## Task goal
Return every entry in the listing word for word.

## Extracted material
-------------------------
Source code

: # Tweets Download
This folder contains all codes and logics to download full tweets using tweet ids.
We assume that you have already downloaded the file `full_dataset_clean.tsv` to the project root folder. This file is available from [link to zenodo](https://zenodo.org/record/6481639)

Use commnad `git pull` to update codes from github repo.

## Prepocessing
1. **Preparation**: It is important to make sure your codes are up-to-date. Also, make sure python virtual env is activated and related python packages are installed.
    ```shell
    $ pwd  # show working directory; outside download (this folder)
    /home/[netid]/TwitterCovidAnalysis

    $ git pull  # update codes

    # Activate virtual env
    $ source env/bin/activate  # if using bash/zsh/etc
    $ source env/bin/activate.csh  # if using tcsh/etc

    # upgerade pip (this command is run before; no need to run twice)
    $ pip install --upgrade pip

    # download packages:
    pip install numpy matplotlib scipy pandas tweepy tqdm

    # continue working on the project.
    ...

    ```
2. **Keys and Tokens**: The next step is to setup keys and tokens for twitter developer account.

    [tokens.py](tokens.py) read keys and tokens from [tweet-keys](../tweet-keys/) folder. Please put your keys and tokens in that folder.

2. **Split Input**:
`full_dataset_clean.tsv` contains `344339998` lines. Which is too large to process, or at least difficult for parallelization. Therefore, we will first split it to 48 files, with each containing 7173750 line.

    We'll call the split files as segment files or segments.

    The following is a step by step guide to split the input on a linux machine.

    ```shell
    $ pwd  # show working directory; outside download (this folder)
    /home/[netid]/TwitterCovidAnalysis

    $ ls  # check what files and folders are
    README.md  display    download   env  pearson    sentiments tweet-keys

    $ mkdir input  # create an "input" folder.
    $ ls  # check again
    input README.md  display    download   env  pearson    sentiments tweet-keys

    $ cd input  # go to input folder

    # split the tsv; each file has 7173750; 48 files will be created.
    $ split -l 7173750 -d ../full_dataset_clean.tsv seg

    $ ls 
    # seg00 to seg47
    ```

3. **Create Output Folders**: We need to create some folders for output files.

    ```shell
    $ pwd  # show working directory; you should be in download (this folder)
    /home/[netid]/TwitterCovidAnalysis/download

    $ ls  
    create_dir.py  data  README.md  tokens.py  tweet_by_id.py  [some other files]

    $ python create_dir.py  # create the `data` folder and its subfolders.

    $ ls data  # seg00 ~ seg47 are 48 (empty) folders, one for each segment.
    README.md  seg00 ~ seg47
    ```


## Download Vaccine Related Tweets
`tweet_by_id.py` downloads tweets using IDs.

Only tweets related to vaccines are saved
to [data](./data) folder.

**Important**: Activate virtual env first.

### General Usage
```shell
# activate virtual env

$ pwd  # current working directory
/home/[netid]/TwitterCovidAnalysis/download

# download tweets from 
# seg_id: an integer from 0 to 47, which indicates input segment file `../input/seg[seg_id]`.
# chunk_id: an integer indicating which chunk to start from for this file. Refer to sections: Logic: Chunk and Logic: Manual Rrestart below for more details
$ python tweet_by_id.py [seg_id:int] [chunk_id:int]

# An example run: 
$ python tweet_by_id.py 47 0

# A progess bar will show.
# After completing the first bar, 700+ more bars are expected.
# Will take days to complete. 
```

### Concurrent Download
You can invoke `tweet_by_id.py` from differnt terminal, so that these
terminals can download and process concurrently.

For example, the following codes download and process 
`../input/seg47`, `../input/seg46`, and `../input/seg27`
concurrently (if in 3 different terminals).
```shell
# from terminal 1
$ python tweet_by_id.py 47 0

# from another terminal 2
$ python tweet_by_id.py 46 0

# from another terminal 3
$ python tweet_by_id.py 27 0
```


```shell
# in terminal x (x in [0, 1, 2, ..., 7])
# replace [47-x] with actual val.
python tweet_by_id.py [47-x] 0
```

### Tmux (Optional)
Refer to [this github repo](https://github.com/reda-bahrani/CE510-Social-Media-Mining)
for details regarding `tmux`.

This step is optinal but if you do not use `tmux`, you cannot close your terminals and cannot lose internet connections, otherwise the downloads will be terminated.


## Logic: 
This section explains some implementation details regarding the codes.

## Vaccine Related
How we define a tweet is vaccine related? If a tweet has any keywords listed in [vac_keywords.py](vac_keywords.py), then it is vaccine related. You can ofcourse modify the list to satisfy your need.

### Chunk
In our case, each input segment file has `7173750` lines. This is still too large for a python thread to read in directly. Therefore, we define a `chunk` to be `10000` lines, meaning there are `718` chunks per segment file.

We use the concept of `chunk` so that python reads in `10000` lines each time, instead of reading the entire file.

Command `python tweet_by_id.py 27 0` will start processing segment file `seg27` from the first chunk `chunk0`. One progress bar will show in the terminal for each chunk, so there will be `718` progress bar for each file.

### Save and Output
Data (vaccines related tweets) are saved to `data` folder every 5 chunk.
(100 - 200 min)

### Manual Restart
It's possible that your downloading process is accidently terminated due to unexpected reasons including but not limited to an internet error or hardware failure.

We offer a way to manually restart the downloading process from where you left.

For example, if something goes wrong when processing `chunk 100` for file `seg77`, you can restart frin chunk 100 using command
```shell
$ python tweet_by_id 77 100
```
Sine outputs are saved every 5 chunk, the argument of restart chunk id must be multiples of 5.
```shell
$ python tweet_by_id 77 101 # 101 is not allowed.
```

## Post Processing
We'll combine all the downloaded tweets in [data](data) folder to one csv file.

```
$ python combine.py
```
-------------------------
## Result
Source code

: # Tweets Download
This folder contains all codes and logics to download full tweets using tweet ids.
We assume that you have already downloaded the file `full_dataset_clean.tsv` to the project root folder. This file is available from [link to zenodo](https://zenodo.org/record/6481639)

Use commnad `git pull` to update codes from github repo.

## Prepocessing
1. **Preparation**: It is important to make sure your codes are up-to-date. Also, make sure python virtual env is activated and related python packages are installed.
    ```shell
    $ pwd  # show working directory; outside download (this folder)
    /home/[netid]/TwitterCovidAnalysis

    $ git pull  # update codes

    # Activate virtual env
    $ source env/bin/activate  # if using bash/zsh/etc
    $ source env/bin/activate.csh  # if using tcsh/etc

    # upgerade pip (this command is run before; no need to run twice)
    $ pip install --upgrade pip

    # download packages:
    pip install numpy matplotlib scipy pandas tweepy tqdm

    # continue working on the project.
    ...

    ```
2. **Keys and Tokens**: The next step is to setup keys and tokens for twitter developer account.

    [tokens.py](tokens.py) read keys and tokens from [tweet-keys](../tweet-keys/) folder. Please put your keys and tokens in that folder.

2. **Split Input**:
`full_dataset_clean.tsv` contains `344339998` lines. Which is too large to process, or at least difficult for parallelization. Therefore, we will first split it to 48 files, with each containing 7173750 line.

    We'll call the split files as segment files or segments.

    The following is a step by step guide to split the input on a linux machine.

    ```shell
    $ pwd  # show working directory; outside download (this folder)
    /home/[netid]/TwitterCovidAnalysis

    $ ls  # check what files and folders are
    README.md  display    download   env  pearson    sentiments tweet-keys

    $ mkdir input  # create an "input" folder.
    $ ls  # check again
    input README.md  display    download   env  pearson    sentiments tweet-keys

    $ cd input  # go to input folder

    # split the tsv; each file has 7173750; 48 files will be created.
    $ split -l 7173750 -d ../full_dataset_clean.tsv seg

    $ ls 
    # seg00 to seg47
    ```

3. **Create Output Folders**: We need to create some folders for output files.

    ```shell
    $ pwd  # show working directory; you should be in download (this folder)
    /home/[netid]/TwitterCovidAnalysis/download

    $ ls  
    create_dir.py  data  README.md  tokens.py  tweet_by_id.py  [some other files]

    $ python create_dir.py  # create the `data` folder and its subfolders.

    $ ls data  # seg00 ~ seg47 are 48 (empty) folders, one for each segment.
    README.md  seg00 ~ seg47
    ```


## Download Vaccine Related Tweets
`tweet_by_id.py` downloads tweets using IDs.

Only tweets related to vaccines are saved
to [data](./data) folder.

**Important**: Activate virtual env first.

### General Usage
```shell
# activate virtual env

$ pwd  # current working directory
/home/[netid]/TwitterCovidAnalysis/download

# download tweets from 
# seg_id: an integer from 0 to 47, which indicates input segment file `../input/seg[seg_id]`.
# chunk_id: an integer indicating which chunk to start from for this file. Refer to sections: Logic: Chunk and Logic: Manual Rrestart below for more details
$ python tweet_by_id.py [seg_id:int] [chunk_id:int]

# An example run: 
$ python tweet_by_id.py 47 0

# A progess bar will show.
# After completing the first bar, 700+ more bars are expected.
# Will take days to complete. 
```

### Concurrent Download
You can invoke `tweet_by_id.py` from differnt terminal, so that these
terminals can download and process concurrently.

For example, the following codes download and process 
`../input/seg47`, `../input/seg46`, and `../input/seg27`
concurrently (if in 3 different terminals).
```shell
# from terminal 1
$ python tweet_by_id.py 47 0

# from another terminal 2
$ python tweet_by_id.py 46 0

# from another terminal 3
$ python tweet_by_id.py 27 0
```


```shell
# in terminal x (x in [0, 1, 2, ..., 7])
# replace [47-x] with actual val.
python tweet_by_id.py [47-x] 0
```

### Tmux (Optional)
Refer to [this github repo](https://github.com/reda-bahrani/CE510-Social-Media-Mining)
for details regarding `tmux`.

This step is optinal but if you do not use `tmux`, you cannot close your terminals and cannot lose internet connections, otherwise the downloads will be terminated.


## Logic: 
This section explains some implementation details regarding the codes.

## Vaccine Related
How we define a tweet is vaccine related? If a tweet has any keywords listed in [vac_keywords.py](vac_keywords.py), then it is vaccine related. You can ofcourse modify the list to satisfy your need.

### Chunk
In our case, each input segment file has `7173750` lines. This is still too large for a python thread to read in directly. Therefore, we define a `chunk` to be `10000` lines, meaning there are `718` chunks per segment file.

We use the concept of `chunk` so that python reads in `10000` lines each time, instead of reading the entire file.

Command `python tweet_by_id.py 27 0` will start processing segment file `seg27` from the first chunk `chunk0`. One progress bar will show in the terminal for each chunk, so there will be `718` progress bar for each file.

### Save and Output
Data (vaccines related tweets) are saved to `data` folder every 5 chunk.
(100 - 200 min)

### Manual Restart
It's possible that your downloading process is accidently terminated due to unexpected reasons including but not limited to an internet error or hardware failure.

We offer a way to manually restart the downloading process from where you left.

For example, if something goes wrong when processing `chunk 100` for file `seg77`, you can restart frin chunk 100 using command
```shell
$ python tweet_by_id 77 100
```
Sine outputs are saved every 5 chunk, the argument of restart chunk id must be multiples of 5.
```shell
$ python tweet_by_id 77 101 # 101 is not allowed.
```

## Post Processing
We'll combine all the downloaded tweets in [data](data) folder to one csv file.

```
$ python combine.py
```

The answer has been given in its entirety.